In the entries below, find the lines that contain the word "projectid" and copy them.

Dataset entries
* * *

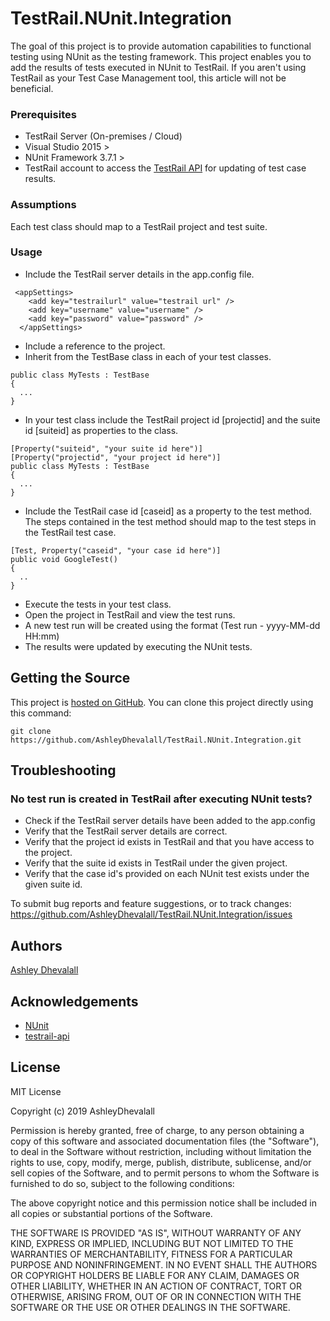 # TestRail.NUnit.Integration

The goal of this project is to provide automation capabilities to functional testing using NUnit as the testing framework. This project enables you to add the results of tests executed in NUnit to TestRail. If you aren't using TestRail as your Test Case Management tool, this article will not be beneficial.

### Prerequisites
* TestRail Server (On-premises / Cloud) 
* Visual Studio 2015 >
* NUnit Framework 3.7.1 >
* TestRail account to access the [TestRail API](http://docs.gurock.com/testrail-api2/start) for updating of test case results. 

### Assumptions
Each test class should map to a TestRail project and test suite.  

### Usage
* Include the TestRail server details in the app.config file.  
```
 <appSettings>
    <add key="testrailurl" value="testrail url" />
    <add key="username" value="username" />
    <add key="password" value="password" />
  </appSettings>
```


* Include a reference to the project.
* Inherit from the TestBase class in each of your test classes.
 
```
public class MyTests : TestBase
{
  ...
}
```

* In your test class include the TestRail project id [projectid] and the suite id [suiteid] as properties to the class.

```
[Property("suiteid", "your suite id here")]
[Property("projectid", "your project id here")]
public class MyTests : TestBase
{
  ...
}
```

* Include the TestRail case id [caseid] as a property to the test method. The steps contained in the test method should map to the test steps in the TestRail test case.

```
[Test, Property("caseid", "your case id here")]
public void GoogleTest()
{
  ..
}
```

* Execute the tests in your test class. 
* Open the project in TestRail and view the test runs. 
* A new test run will be created using the format (Test run - yyyy-MM-dd HH:mm)
* The results were updated by executing the NUnit tests.

## Getting the Source

This project is [hosted on GitHub](https://github.com/AshleyDhevalall/TestRail.NUnit.Integration). You can clone this project directly using this command:

```
git clone https://github.com/AshleyDhevalall/TestRail.NUnit.Integration.git
```

## Troubleshooting

### No test run is created in TestRail after executing NUnit tests?  
 
   - Check if the TestRail server details have been added to the app.config
   - Verify that the TestRail server details are correct.
   - Verify that the project id exists in TestRail and that you have access to the project.
   - Verify that the suite id exists in TestRail under the given project.
   - Verify that the case id's provided on each NUnit test exists under the given suite id.
   
To submit bug reports and feature suggestions, or to track changes:
  https://github.com/AshleyDhevalall/TestRail.NUnit.Integration/issues

## Authors

[Ashley Dhevalall](https://github.com/AshleyDhevalall)

## Acknowledgements

* [NUnit](<http://nunit.org>)
* [testrail-api](<https://github.com/gurock/testrail-api>)

## License

MIT License

Copyright (c) 2019 AshleyDhevalall

Permission is hereby granted, free of charge, to any person obtaining a copy
of this software and associated documentation files (the "Software"), to deal
in the Software without restriction, including without limitation the rights
to use, copy, modify, merge, publish, distribute, sublicense, and/or sell
copies of the Software, and to permit persons to whom the Software is
furnished to do so, subject to the following conditions:

The above copyright notice and this permission notice shall be included in all
copies or substantial portions of the Software.

THE SOFTWARE IS PROVIDED "AS IS", WITHOUT WARRANTY OF ANY KIND, EXPRESS OR
IMPLIED, INCLUDING BUT NOT LIMITED TO THE WARRANTIES OF MERCHANTABILITY,
FITNESS FOR A PARTICULAR PURPOSE AND NONINFRINGEMENT. IN NO EVENT SHALL THE
AUTHORS OR COPYRIGHT HOLDERS BE LIABLE FOR ANY CLAIM, DAMAGES OR OTHER
LIABILITY, WHETHER IN AN ACTION OF CONTRACT, TORT OR OTHERWISE, ARISING FROM,
OUT OF OR IN CONNECTION WITH THE SOFTWARE OR THE USE OR OTHER DEALINGS IN THE
SOFTWARE.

* * *

Task response
* In your test class include the TestRail project id [projectid] and the suite id [suiteid] as properties to the class.
[Property("projectid", "your project id here")]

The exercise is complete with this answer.